Span kind matters too. Use CLIENT for remote agent services like OpenAI Assistants or Bedrock Agents — anything crossing a network boundary. Use INTERNAL for in-process agents running via LangChain or CrewAI. Getting this wrong doesn't break anything, but it confuses your trace UI into misrepresenting where time is actually spent.
Context propagation is where it falls apart
Auto-instrumentation packages exist for the major providers — OpenAI, Anthropic, LangChain, LlamaIndex. Drop them in, get spans without code changes. That's the happy path.
The unhappy path is anything involving MCP servers or custom tool infrastructure. Span context doesn't automatically propagate from your agent framework to remote tool servers. Llama Stack 0.2.x and 0.3.x? Context dies at the MCP boundary. You end up with two disconnected trace trees instead of one.

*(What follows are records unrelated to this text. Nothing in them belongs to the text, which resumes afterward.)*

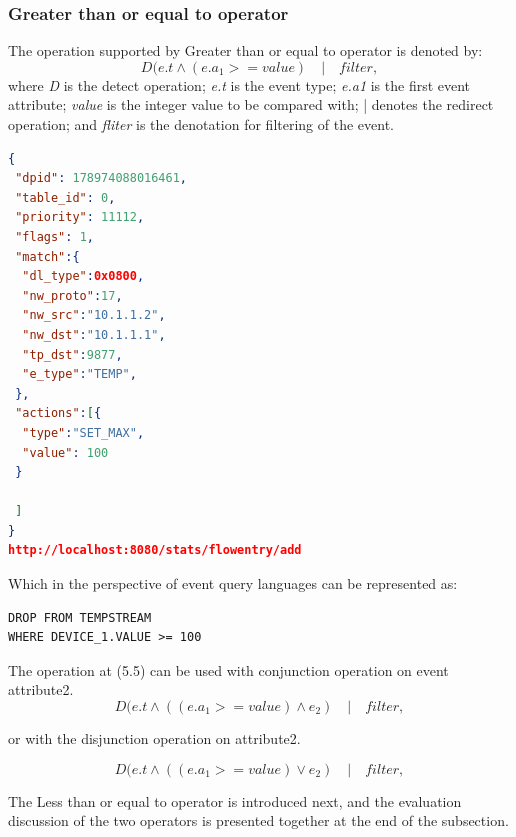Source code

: \subsubsection{Greater than or equal to operator}
The operation supported by Greater than or equal to operator is denoted by:
\begin{equation}D(e.t  \wedge (e.a_1 >= value) \quad | \quad filter, \end{equation}
where \textit{D} is the detect operation; \newline
\textit{e.t} is the event type; \newline
\textit{e.a1} is the first event attribute; \newline
\textit{value} is the integer value to be compared with; \newline
| denotes the redirect operation; \newline
and \textit{fliter} is the denotation for filtering of the event. \newline \newline
\begin{lstlisting}[language=json,firstnumber=1]
{
 "dpid": 178974088016461,
 "table_id": 0,
 "priority": 11112,
 "flags": 1,
 "match":{
  "dl_type":0x0800,
  "nw_proto":17,
  "nw_src":"10.1.1.2",
  "nw_dst":"10.1.1.1",
  "tp_dst":9877,
  "e_type":"TEMP",
 },
 "actions":[{
  "type":"SET_MAX",
  "value": 100
 }

 ]
}
http://localhost:8080/stats/flowentry/add \end{lstlisting}

Which in the perspective of event query languages can be represented as:

\begin{verbatim}
DROP FROM TEMPSTREAM
WHERE DEVICE_1.VALUE >= 100
\end{verbatim}

The operation at (5.5) can be used with conjunction operation on event attribute2.
\begin{equation}D(e.t  \wedge ((e.a_1 >= value) \wedge e_2 )\quad | \quad filter, \end{equation}

or with the disjunction operation on attribute2.

\begin{equation}D(e.t  \wedge ((e.a_1 >= value) \vee e_2 )\quad | \quad filter, \end{equation}

 The Less than or equal to operator is introduced next, and the evaluation discussion of the two operators is presented together at the end of the subsection.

The fix is manual injection — annoying but straightforward:
from opentelemetry.propagate import inject, extract
# Agent side: inject context into outgoing tool call
tool_headers = {}
inject(tool_headers)
response = call_mcp_tool(params, headers=tool_headers)

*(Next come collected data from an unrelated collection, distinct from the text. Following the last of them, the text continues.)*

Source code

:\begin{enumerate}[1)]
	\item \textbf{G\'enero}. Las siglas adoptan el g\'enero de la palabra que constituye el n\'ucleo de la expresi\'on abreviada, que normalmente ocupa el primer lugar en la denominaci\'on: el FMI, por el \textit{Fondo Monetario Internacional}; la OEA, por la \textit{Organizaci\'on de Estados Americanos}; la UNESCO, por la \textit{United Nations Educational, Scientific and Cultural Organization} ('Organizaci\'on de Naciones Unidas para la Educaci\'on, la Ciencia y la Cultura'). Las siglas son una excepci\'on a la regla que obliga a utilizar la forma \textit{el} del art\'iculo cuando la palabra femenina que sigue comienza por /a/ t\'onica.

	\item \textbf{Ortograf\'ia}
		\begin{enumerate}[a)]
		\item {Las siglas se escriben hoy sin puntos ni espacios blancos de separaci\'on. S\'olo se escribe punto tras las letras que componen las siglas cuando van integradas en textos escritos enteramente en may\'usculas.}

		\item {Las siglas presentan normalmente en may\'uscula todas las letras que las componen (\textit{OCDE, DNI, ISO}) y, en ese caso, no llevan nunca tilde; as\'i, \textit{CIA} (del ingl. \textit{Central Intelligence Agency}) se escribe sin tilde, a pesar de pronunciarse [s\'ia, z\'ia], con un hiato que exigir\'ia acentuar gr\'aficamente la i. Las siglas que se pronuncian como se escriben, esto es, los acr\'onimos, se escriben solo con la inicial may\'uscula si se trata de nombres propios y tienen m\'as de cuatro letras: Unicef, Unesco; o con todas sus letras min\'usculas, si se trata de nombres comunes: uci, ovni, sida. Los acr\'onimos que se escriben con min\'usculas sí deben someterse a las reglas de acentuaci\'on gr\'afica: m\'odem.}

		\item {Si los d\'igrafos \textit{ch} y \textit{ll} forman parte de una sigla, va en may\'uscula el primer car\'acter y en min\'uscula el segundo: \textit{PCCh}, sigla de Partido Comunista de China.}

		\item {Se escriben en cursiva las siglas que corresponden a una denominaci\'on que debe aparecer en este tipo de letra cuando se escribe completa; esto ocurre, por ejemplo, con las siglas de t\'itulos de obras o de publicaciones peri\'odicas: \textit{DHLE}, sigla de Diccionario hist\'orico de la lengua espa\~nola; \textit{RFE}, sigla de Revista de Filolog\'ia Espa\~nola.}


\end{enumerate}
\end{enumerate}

# Tool server side: extract parent context
parent_ctx = extract(request.headers)
with tracer.start_as_current_span("tool.execute", context=parent_ctx) as span:
span.set_attribute("gen_ai.operation.name", "execute_tool")
result = do_the_thing()
Six lines of plumbing. But without them, you're debugging with half a trace — which is worse than no trace at all, because it looks complete until you realize the 9-second gap is a missing subtree, not a slow operation.
If you're running FastMCP or similar frameworks that lack native OTel support, a decorator pattern keeps this from polluting your business logic. Wrap tool functions once, propagate context automatically, move on.
The bill nobody budgeted for
A typical RAG agent pipeline generates 10–50x more telemetry per request than an equivalent REST endpoint. Every reasoning loop creates spans. Every tool call creates spans. Token counts, finish reasons, prompt content — it compounds fast.
Teams adding agent observability to existing Datadog or Grafana setups report 40–200% increases in their monthly bill. That number isn't hypothetical — OneUptime published a detailed breakdown in April showing how AI workloads are blowing up observability budgets across the industry.
The practical answer is tail-based sampling. Capture 100% of error traces and long-running agent invocations. Sample 5–10% of successful ones. You lose some baseline visibility but keep the traces that actually matter for debugging. One more trick: store prompt and completion text as span events, not attributes. This lets you filter at the collector level before content hits storage — critical both for cost and for not accidentally shipping PII into your telemetry backend.
Start here
According to the latest State of Agent Engineering report, 89% of organizations claim they've implemented "some form" of agent observability. But only 62% have step-level tracing. That gap — between knowing an agent call happened and knowing what it decided at each step — is exactly where production bugs live.
If you're deploying agents right now: auto-instrument your LLM provider first, manually wire context propagation across any tool or MCP boundaries, and set gen_ai.response.finish_reasons as your first alert condition. That one attribute catches more silent failures than any latency threshold you'll ever configure.